= What is being asked =
Omit every picture. Return all other data as it stands.
*** Block opens ***
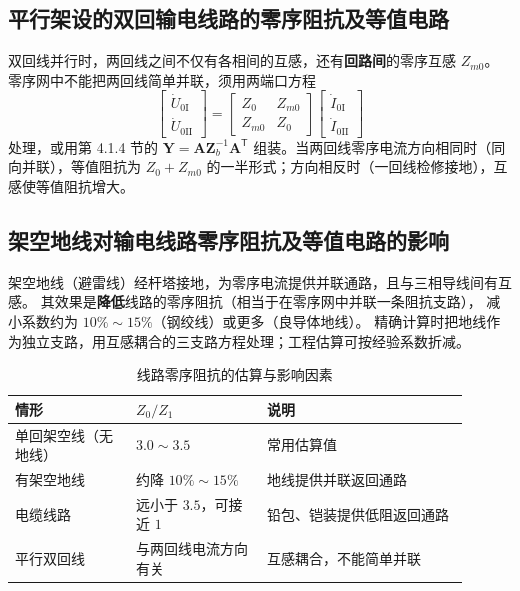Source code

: \subsection{平行架设的双回输电线路的零序阻抗及等值电路}

双回线并行时，两回线之间不仅有各相间的互感，还有\textbf{回路间}的零序互感 $Z_{m0}$。
零序网中不能把两回线简单并联，须用两端口方程
\begin{equation}
  \begin{bmatrix}\dot U_{0\text{I}}\\ \dot U_{0\text{II}}\end{bmatrix}
  =\begin{bmatrix}Z_0 & Z_{m0}\\ Z_{m0} & Z_0\end{bmatrix}
  \begin{bmatrix}\dot I_{0\text{I}}\\ \dot I_{0\text{II}}\end{bmatrix}
\end{equation}
处理，或用第 4.1.4 节的 $\boldsymbol Y=\boldsymbol A\boldsymbol Z_b^{-1}\boldsymbol A^{\mathsf T}$
组装。当两回线零序电流方向相同时（同向并联），等值阻抗为
$Z_0+Z_{m0}$ 的一半形式；方向相反时（一回线检修接地），互感使等值阻抗增大。

\subsection{架空地线对输电线路零序阻抗及等值电路的影响}

架空地线（避雷线）经杆塔接地，为零序电流提供并联通路，且与三相导线间有互感。
其效果是\textbf{降低}线路的零序阻抗（相当于在零序网中并联一条阻抗支路），
减小系数约为 $10\%\sim15\%$（钢绞线）或更多（良导体地线）。
精确计算时把地线作为独立支路，用互感耦合的三支路方程处理；工程估算可按经验系数折减。

\begin{table}[htbp]
  \centering
  \caption{线路零序阻抗的估算与影响因素}
  \small
  \begin{tabular}{@{}p{0.24\linewidth}p{0.26\linewidth}p{0.40\linewidth}@{}}
    \toprule
    情形 & $Z_0/Z_1$ & 说明 \\
    \midrule
    单回架空线（无地线） & $3.0\sim3.5$ & 常用估算值 \\
    有架空地线 & 约降 $10\%\sim15\%$ & 地线提供并联返回通路 \\
    电缆线路 & 远小于 $3.5$，可接近 $1$ & 铅包、铠装提供低阻返回通路 \\
    平行双回线 & 与两回线电流方向有关 & 互感耦合，不能简单并联 \\
    \bottomrule
  \end{tabular}
\end{table}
*** Block closes ***
= Reply to the exercise =
Source code

: \subsection{平行架设的双回输电线路的零序阻抗及等值电路}

双回线并行时，两回线之间不仅有各相间的互感，还有\textbf{回路间}的零序互感 $Z_{m0}$。
零序网中不能把两回线简单并联，须用两端口方程
\begin{equation}
  \begin{bmatrix}\dot U_{0\text{I}}\\ \dot U_{0\text{II}}\end{bmatrix}
  =\begin{bmatrix}Z_0 & Z_{m0}\\ Z_{m0} & Z_0\end{bmatrix}
  \begin{bmatrix}\dot I_{0\text{I}}\\ \dot I_{0\text{II}}\end{bmatrix}
\end{equation}
处理，或用第 4.1.4 节的 $\boldsymbol Y=\boldsymbol A\boldsymbol Z_b^{-1}\boldsymbol A^{\mathsf T}$
组装。当两回线零序电流方向相同时（同向并联），等值阻抗为
$Z_0+Z_{m0}$ 的一半形式；方向相反时（一回线检修接地），互感使等值阻抗增大。

\subsection{架空地线对输电线路零序阻抗及等值电路的影响}

架空地线（避雷线）经杆塔接地，为零序电流提供并联通路，且与三相导线间有互感。
其效果是\textbf{降低}线路的零序阻抗（相当于在零序网中并联一条阻抗支路），
减小系数约为 $10\%\sim15\%$（钢绞线）或更多（良导体地线）。
精确计算时把地线作为独立支路，用互感耦合的三支路方程处理；工程估算可按经验系数折减。

\begin{table}[htbp]
  \centering
  \caption{线路零序阻抗的估算与影响因素}
  \small
  \begin{tabular}{@{}p{0.24\linewidth}p{0.26\linewidth}p{0.40\linewidth}@{}}
    \toprule
    情形 & $Z_0/Z_1$ & 说明 \\
    \midrule
    单回架空线（无地线） & $3.0\sim3.5$ & 常用估算值 \\
    有架空地线 & 约降 $10\%\sim15\%$ & 地线提供并联返回通路 \\
    电缆线路 & 远小于 $3.5$，可接近 $1$ & 铅包、铠装提供低阻返回通路 \\
    平行双回线 & 与两回线电流方向有关 & 互感耦合，不能简单并联 \\
    \bottomrule
  \end{tabular}
\end{table}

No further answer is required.